For readers who love my wordy rants, don’t worry — they’ll be back. Like I’m still not done with ranting about net metering and those who support its current funding mechanism.
However, today is all about the optimism of new beginnings because I listened to a radio program with Republican Sen. Mike Thibodeau and Democratic Rep. Sara Gideon, leaders of their respective chambers in the 128th Legislature. The program is called Maine Calling and is a production of Maine Public Radio. (Click here for audio file)

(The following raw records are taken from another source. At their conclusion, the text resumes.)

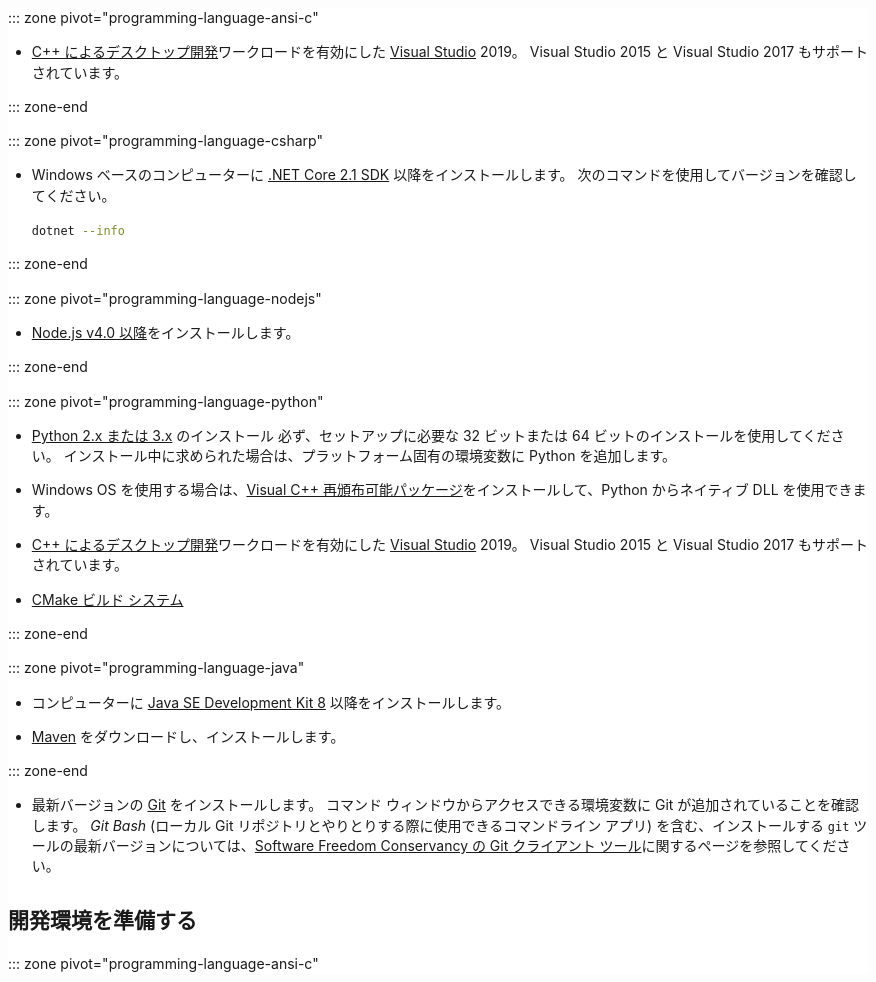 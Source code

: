 ::: zone pivot="programming-language-ansi-c"

* [C++ によるデスクトップ開発](/cpp/ide/using-the-visual-studio-ide-for-cpp-desktop-development)ワークロードを有効にした [Visual Studio](https://visualstudio.microsoft.com/vs/) 2019。 Visual Studio 2015 と Visual Studio 2017 もサポートされています。

::: zone-end

::: zone pivot="programming-language-csharp"

* Windows ベースのコンピューターに [.NET Core 2.1 SDK](https://dotnet.microsoft.com/download) 以降をインストールします。 次のコマンドを使用してバージョンを確認してください。

    ```bash
    dotnet --info
    ```

::: zone-end

::: zone pivot="programming-language-nodejs"

* [Node.js v4.0 以降](https://nodejs.org)をインストールします。

::: zone-end

::: zone pivot="programming-language-python"

* [Python 2.x または 3.x](https://www.python.org/downloads/) のインストール 必ず、セットアップに必要な 32 ビットまたは 64 ビットのインストールを使用してください。 インストール中に求められた場合は、プラットフォーム固有の環境変数に Python を追加します。

* Windows OS を使用する場合は、[Visual C++ 再頒布可能パッケージ](https://support.microsoft.com/help/2977003/the-latest-supported-visual-c-downloads)をインストールして、Python からネイティブ DLL を使用できます。

* [C++ によるデスクトップ開発](/cpp/ide/using-the-visual-studio-ide-for-cpp-desktop-development)ワークロードを有効にした [Visual Studio](https://visualstudio.microsoft.com/vs/) 2019。 Visual Studio 2015 と Visual Studio 2017 もサポートされています。

* [CMake ビルド システム](https://cmake.org/download/)

::: zone-end

::: zone pivot="programming-language-java"

* コンピューターに [Java SE Development Kit 8](/azure/developer/java/fundamentals/java-support-on-azure) 以降をインストールします。

* [Maven](https://maven.apache.org/install.html) をダウンロードし、インストールします。

::: zone-end

* 最新バージョンの [Git](https://git-scm.com/download/) をインストールします。 コマンド ウィンドウからアクセスできる環境変数に Git が追加されていることを確認します。 *Git Bash* (ローカル Git リポジトリとやりとりする際に使用できるコマンドライン アプリ) を含む、インストールする `git` ツールの最新バージョンについては、[Software Freedom Conservancy の Git クライアント ツール](https://git-scm.com/download/)に関するページを参照してください。

<a id="setupdevbox"></a>

## <a name="prepare-your-development-environment"></a>開発環境を準備する

::: zone pivot="programming-language-ansi-c"
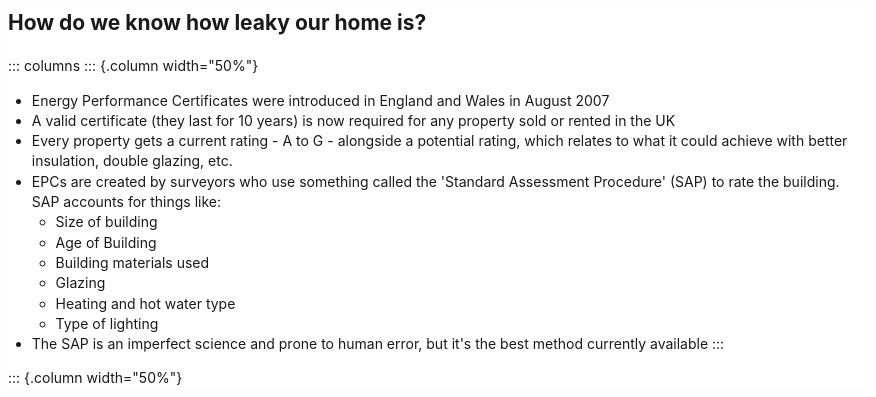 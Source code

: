 ## How do we know how leaky our home is?

::: columns
::: {.column width="50%"}
-   Energy Performance Certificates were introduced in England and Wales in August 2007
-   A valid certificate (they last for 10 years) is now required for any property sold or rented in the UK
-   Every property gets a current rating - A to G - alongside a potential rating, which relates to what it could achieve with better insulation, double glazing, etc.
-   EPCs are created by surveyors who use something called the 'Standard Assessment Procedure' (SAP) to rate the building. SAP accounts for things like:
    -   Size of building
    -   Age of Building
    -   Building materials used
    -   Glazing
    -   Heating and hot water type
    -   Type of lighting
-   The SAP is an imperfect science and prone to human error, but it's the best method currently available
:::

::: {.column width="50%"} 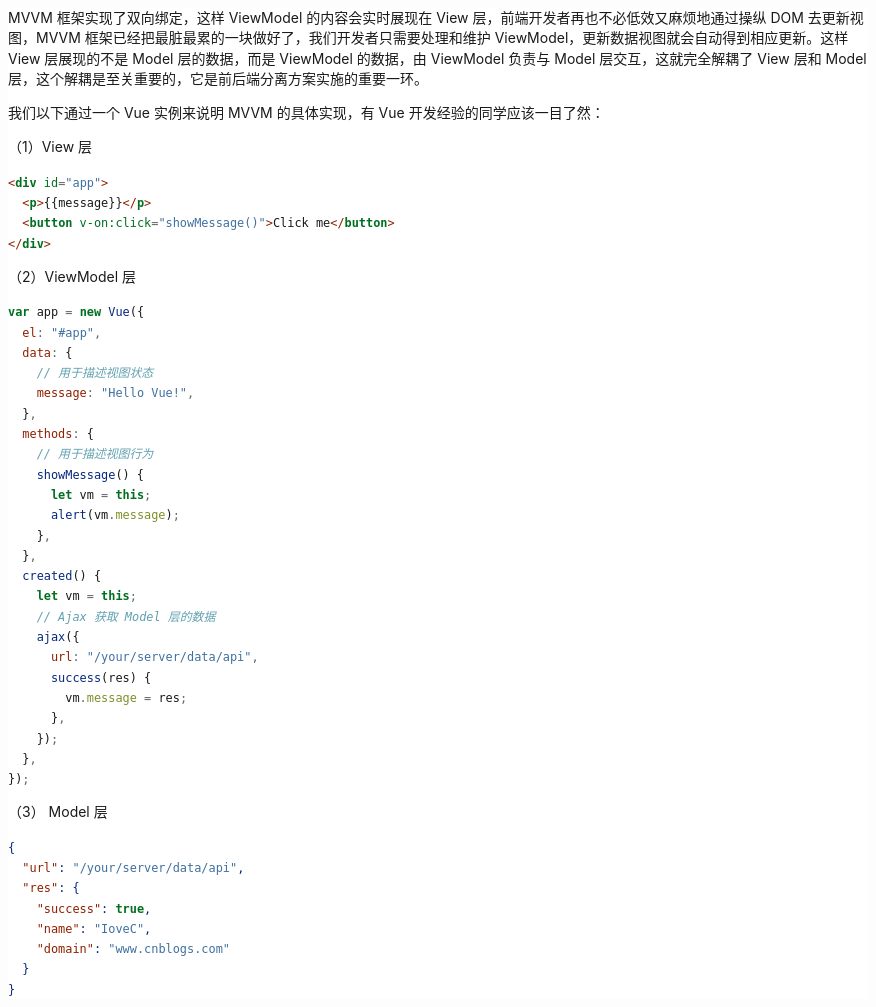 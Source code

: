 MVVM 框架实现了双向绑定，这样 ViewModel 的内容会实时展现在 View 层，前端开发者再也不必低效又麻烦地通过操纵 DOM 去更新视图，MVVM 框架已经把最脏最累的一块做好了，我们开发者只需要处理和维护 ViewModel，更新数据视图就会自动得到相应更新。这样 View 层展现的不是 Model 层的数据，而是 ViewModel 的数据，由 ViewModel 负责与 Model 层交互，这就完全解耦了 View 层和 Model 层，这个解耦是至关重要的，它是前后端分离方案实施的重要一环。

我们以下通过一个 Vue 实例来说明 MVVM 的具体实现，有 Vue 开发经验的同学应该一目了然：

（1）View 层

```html
<div id="app">
  <p>{{message}}</p>
  <button v-on:click="showMessage()">Click me</button>
</div>
```

（2）ViewModel 层

```js
var app = new Vue({
  el: "#app",
  data: {
    // 用于描述视图状态
    message: "Hello Vue!",
  },
  methods: {
    // 用于描述视图行为
    showMessage() {
      let vm = this;
      alert(vm.message);
    },
  },
  created() {
    let vm = this;
    // Ajax 获取 Model 层的数据
    ajax({
      url: "/your/server/data/api",
      success(res) {
        vm.message = res;
      },
    });
  },
});
```

（3） Model 层

```json
{
  "url": "/your/server/data/api",
  "res": {
    "success": true,
    "name": "IoveC",
    "domain": "www.cnblogs.com"
  }
}
```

Thibodeau sounded like a seasoned leader, worth his weight in experience and ready to execute effectively. He spoke so passionately about his concerns about the citizen initiative process, I was ready to shout an “Amen, Brother!” at my kitchen radio. Thibodeau hopes the legislature will be able to make changes to the process that will allow for more representation of northern and rural voters’ interests and less out of state influence.
Gideon sounded prepared to be thoughtful in her approach to her new leadership role. She spoke of trying to listen with an open mind when it came to things like making changes to the language behind referenda that passed in 2016. Whether or not to reinstate the tip credit after the increased minimum wage goes into effect was a hot topic throughout the program.
Thibodeau favors a reinstatement; Gideon is having conversations with stakeholders before reaching a final conclusion, but said she initially favored eliminating the tip credit system as drafted in the initiative.
Thibodeau favors a year moratorium for recreational marijuana sales to give the legislature time to grasp the complexities of establishing such a market — again eliciting an “Amen, Brother!” from this listener. Gideon seemed open to the idea that the process may take longer than the nine months allowed by the language behind Question 1.
Proponents of the referendum question oppose any delays in implementation, which is troublesome. That legislators want to thoughtfully implement a recreational marijuana market that serves the best interests of Mainers is a good thing. It’s not like the question was approved by a landslide or by even a majority of Maine communities.
Further, I struggle with the idea of a campaign largely funded by out of state groups telling our legislators what to do. Thibodeau didn’t sound like a guy ready to be told what to do, either.
I encourage readers to listen to the audio file and the array of questions fielded by Thibodeau and Gideon. Whether the two leaders were discussing the nuances of the referenda or their mutual commitment to comprehensively addressing the addiction epidemic, potential for teamwork was evident. Gideon acknowledged the epidemic was a battle we are losing at the moment — and like Thibodeau — pledged a renewed, concerted effort.
I’m sure there will be plenty of areas of disagreement to work through as the session gets underway — and how Gideon and Thibodeau’s caucuses will conduct themselves remains to be seen. If the caucuses can follow the example set by their leaders on Maine Calling, though, the 128th could be a very productive legislature.